_WORK TO BE COMPLETED_
Each entry should be set down exactly as written, except for any picture it holds.

########################################

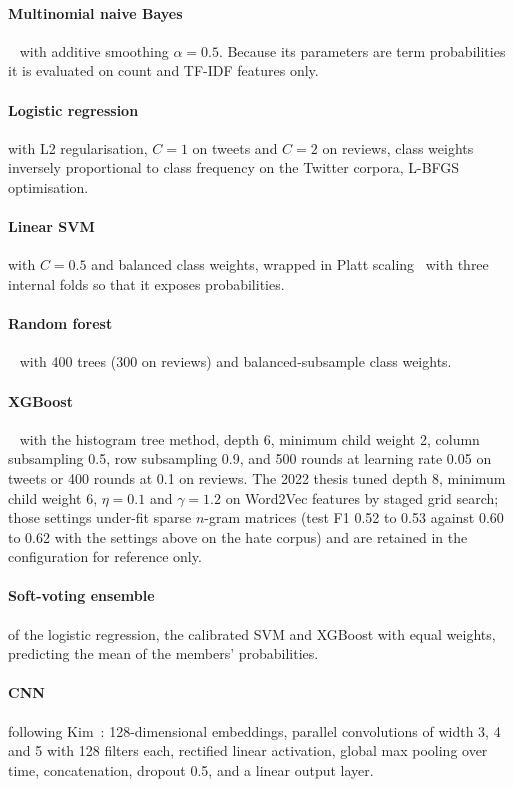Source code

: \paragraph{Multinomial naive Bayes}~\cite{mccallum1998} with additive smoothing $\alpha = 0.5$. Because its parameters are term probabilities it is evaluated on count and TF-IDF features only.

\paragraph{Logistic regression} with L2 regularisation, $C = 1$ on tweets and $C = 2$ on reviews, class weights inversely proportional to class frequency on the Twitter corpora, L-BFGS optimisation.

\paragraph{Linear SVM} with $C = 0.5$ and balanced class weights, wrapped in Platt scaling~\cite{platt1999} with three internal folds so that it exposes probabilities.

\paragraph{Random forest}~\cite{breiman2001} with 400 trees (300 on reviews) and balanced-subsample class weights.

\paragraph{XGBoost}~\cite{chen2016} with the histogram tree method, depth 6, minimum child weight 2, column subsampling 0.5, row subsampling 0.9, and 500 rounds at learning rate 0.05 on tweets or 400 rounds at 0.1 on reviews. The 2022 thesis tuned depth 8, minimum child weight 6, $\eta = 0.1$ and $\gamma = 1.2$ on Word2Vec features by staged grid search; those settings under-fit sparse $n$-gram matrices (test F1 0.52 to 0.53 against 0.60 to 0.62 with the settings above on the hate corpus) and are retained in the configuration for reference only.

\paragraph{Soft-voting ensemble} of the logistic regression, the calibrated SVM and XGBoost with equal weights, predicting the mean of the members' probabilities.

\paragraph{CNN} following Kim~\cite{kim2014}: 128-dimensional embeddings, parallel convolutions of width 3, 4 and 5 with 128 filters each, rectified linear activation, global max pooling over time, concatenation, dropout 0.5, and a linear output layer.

########################################

_RESPONSE BELOW_
Source code

: \paragraph{Multinomial naive Bayes}~\cite{mccallum1998} with additive smoothing $\alpha = 0.5$. Because its parameters are term probabilities it is evaluated on count and TF-IDF features only.

\paragraph{Logistic regression} with L2 regularisation, $C = 1$ on tweets and $C = 2$ on reviews, class weights inversely proportional to class frequency on the Twitter corpora, L-BFGS optimisation.

\paragraph{Linear SVM} with $C = 0.5$ and balanced class weights, wrapped in Platt scaling~\cite{platt1999} with three internal folds so that it exposes probabilities.

\paragraph{Random forest}~\cite{breiman2001} with 400 trees (300 on reviews) and balanced-subsample class weights.

\paragraph{XGBoost}~\cite{chen2016} with the histogram tree method, depth 6, minimum child weight 2, column subsampling 0.5, row subsampling 0.9, and 500 rounds at learning rate 0.05 on tweets or 400 rounds at 0.1 on reviews. The 2022 thesis tuned depth 8, minimum child weight 6, $\eta = 0.1$ and $\gamma = 1.2$ on Word2Vec features by staged grid search; those settings under-fit sparse $n$-gram matrices (test F1 0.52 to 0.53 against 0.60 to 0.62 with the settings above on the hate corpus) and are retained in the configuration for reference only.

\paragraph{Soft-voting ensemble} of the logistic regression, the calibrated SVM and XGBoost with equal weights, predicting the mean of the members' probabilities.

\paragraph{CNN} following Kim~\cite{kim2014}: 128-dimensional embeddings, parallel convolutions of width 3, 4 and 5 with 128 filters each, rectified linear activation, global max pooling over time, concatenation, dropout 0.5, and a linear output layer.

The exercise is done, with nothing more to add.